What you return must be every line below that includes the word "textarea".
[[ The data, beginning ]]
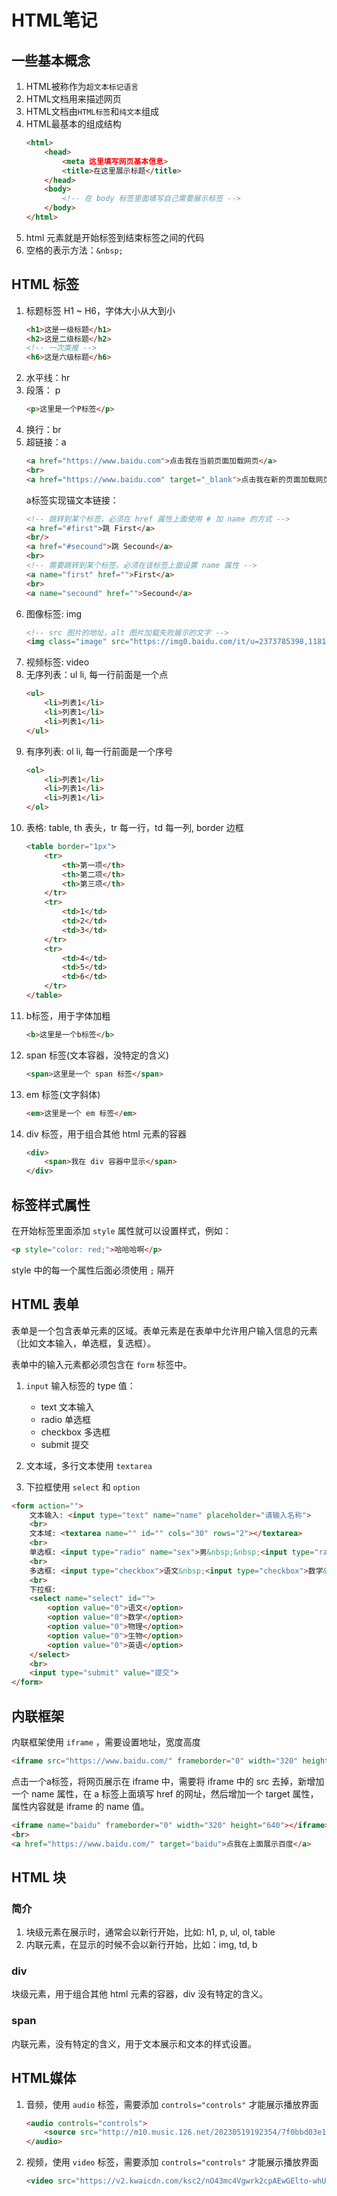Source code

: # HTML笔记

## 一些基本概念

1. HTML被称作为`超文本标记语言`
2. HTML文档用来描述网页
3. HTML文档由`HTML标签`和`纯文本`组成
4. HTML最基本的组成结构
    ```html
    <html>
        <head>
            <meta 这里填写网页基本信息>
            <title>在这里展示标题</title>
        </head>
        <body>
            <!-- 在 body 标签里面填写自己需要展示标签 -->
        </body>
    </html>
    ```
5. html 元素就是开始标签到结束标签之间的代码
6. 空格的表示方法：`&nbsp;`

## HTML 标签

1. 标题标签 H1 ~ H6，字体大小从大到小
    ```html
    <h1>这是一级标题</h1>
    <h2>这是二级标题</h2>
    <!-- 一次类推 -->
    <h6>这是六级标题</h6>
    ```
2. 水平线：hr
3. 段落： p
    ```html
    <p>这里是一个P标签</p>
    ```
4. 换行：br
5. 超链接：a
    ```html
    <a href="https://www.baidu.com">点击我在当前页面加载网页</a>
    <br>
    <a href="https://www.baidu.com" target="_blank">点击我在新的页面加载网页</a>
    ```
    a标签实现锚文本链接：
    ```html
    <!-- 跳转到某个标签，必须在 href 属性上面使用 # 加 name 的方式 -->
    <a href="#first">跳 First</a>
    <br/>
    <a href="#secound">跳 Secound</a>
    <br>
    <!-- 需要跳转到某个标签，必须在该标签上面设置 name 属性 -->
    <a name="first" href="">First</a>
    <br>
    <a name="secound" href="">Secound</a>
    ```
6. 图像标签: img
    ```html
    <!-- src 图片的地址，alt 图片加载失败展示的文字 -->
    <img class="image" src="https://img0.baidu.com/it/u=2373785398,1181389904&fm=253&fmt=auto&app=138&f=JPEG?w=500&h=500" alt="图片加载失败">
    ```
7. 视频标签: video
8. 无序列表：ul li, 每一行前面是一个点
    ```html
    <ul>
        <li>列表1</li>
        <li>列表1</li>
        <li>列表1</li>
    </ul>
    ```
9. 有序列表: ol li, 每一行前面是一个序号
    ```html
    <ol>
        <li>列表1</li>
        <li>列表1</li>
        <li>列表1</li>
    </ol>
    ```
10. 表格: table, th 表头，tr 每一行，td 每一列, border 边框
    ```html
    <table border="1px">
        <tr>
            <th>第一项</th>
            <th>第二项</th>
            <th>第三项</th>
        </tr>
        <tr>
            <td>1</td>
            <td>2</td>
            <td>3</td>
        </tr>
        <tr>
            <td>4</td>
            <td>5</td>
            <td>6</td>
        </tr>
    </table>
    ```
11. b标签，用于字体加粗
    ```html
    <b>这里是一个b标签</b>
    ```
12. span 标签(文本容器，没特定的含义)
    ```html
    <span>这里是一个 span 标签</span>
    ```
13. em 标签(文字斜体)
    ```html
    <em>这里是一个 em 标签</em>
    ```
14. div 标签，用于组合其他 html 元素的容器
    ```html
    <div>
        <span>我在 div 容器中显示</span>
    </div>
    ```

## 标签样式属性

在开始标签里面添加 `style` 属性就可以设置样式，例如：

```html
<p style="color: red;">哈哈哈啊</p>
```

style 中的每一个属性后面必须使用 `;` 隔开

## HTML 表单

表单是一个包含表单元素的区域。表单元素是在表单中允许用户输入信息的元素（比如文本输入，单选框，复选框）。

表单中的输入元素都必须包含在 `form` 标签中。

1. `input` 输入标签的 type 值：

    - text 文本输入
    - radio 单选框
    - checkbox 多选框
    - submit 提交

2. 文本域，多行文本使用 `textarea`
3. 下拉框使用 `select` 和 `option`


```html
<form action="">
    文本输入: <input type="text" name="name" placeholder="请输入名称">
    <br>
    文本域: <textarea name="" id="" cols="30" rows="2"></textarea>
    <br>
    单选框: <input type="radio" name="sex">男&nbsp;&nbsp;<input type="radio" name="sex">女
    <br>
    多选框: <input type="checkbox">语文&nbsp;<input type="checkbox">数学&nbsp;<input type="checkbox">物理
    <br>
    下拉框: 
    <select name="select" id="">
        <option value="0">语文</option>
        <option value="0">数学</option>
        <option value="0">物理</option>
        <option value="0">生物</option>
        <option value="0">英语</option>
    </select>
    <br>
    <input type="submit" value="提交">
</form>
```

## 内联框架

内联框架使用 `iframe` ，需要设置地址，宽度高度

```html
<iframe src="https://www.baidu.com/" frameborder="0" width="320" height="640"></iframe>
```

点击一个a标签，将网页展示在 iframe 中，需要将 iframe 中的 src 去掉，新增加一个 name 属性，在 a 标签上面填写 href 的网址，然后增加一个 target 属性，属性内容就是 iframe 的 name 值。

```html
<iframe name="baidu" frameborder="0" width="320" height="640"></iframe>
<br>
<a href="https://www.baidu.com/" target="baidu">点我在上面展示百度</a>
```

## HTML 块

### 简介

1. 块级元素在展示时，通常会以新行开始，比如: h1, p, ul, ol, table
2. 内联元素，在显示的时候不会以新行开始，比如：img, td, b

### div

块级元素，用于组合其他 html 元素的容器，div 没有特定的含义。

### span

内联元素，没有特定的含义，用于文本展示和文本的样式设置。

## HTML媒体

1. 音频，使用 `audio` 标签，需要添加 `controls="controls"` 才能展示播放界面
    ```html
    <audio controls="controls">
        <source src="http://m10.music.126.net/20230519192354/7f0bbd03e1abcb2eef9488afb41d3950/ymusic/5626/9cb1/3940/235a81e36cdc8cb9c6fc9e97514d88e3.mp3", type="audio/mpeg">
    </audio>
    ```

2. 视频，使用 `video` 标签，需要添加 `controls="controls"` 才能展示播放界面
    ```html
    <video src="https://v2.kwaicdn.com/ksc2/nO43mc4Vgwrk2cpAEwGElto-whUXm6NSuQ83aeL6yNor-saRC5bkZW7l8nVGUo8Mj9PjXmXugEFMINZjL9o95G0FRdCfaNTB2DGPU9xydqDehsxVuGlfrSDOpaBB6tDbjd0DZwCU1gwzqHQ2epqRtdHxY2QRTw_M11-v1mSd5BvpHXSr0hKouE0RaV4n1Pr2.mp4?pkey=AAV9X3a8j6I7tHN2PdZhk3ZMoBw6DVcNjGZIxNdPsYtTtQapPBpHgxMhWawe7RiErxkWg4T-GCt_51MlxgkotJwLwtkg9OFRra-qoZ22rUTvoUYG2bv94AY7xsd_RPA0GFQ&tag=1-1684494435-unknown-0-12xsfuxye7-d1bfd8e035d9e353&clientCacheKey=3x26g6cy9c46dxe_hd15.mp4&di=76741204&bp=10004&tt=hd15&ss=vp" type="video/mpeg" controls="controls" width="320" height="640"></video>
    ```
[[ The data, end ]]
■ **Answer**:
2. 文本域，多行文本使用 `textarea`
    文本域: <textarea name="" id="" cols="30" rows="2"></textarea>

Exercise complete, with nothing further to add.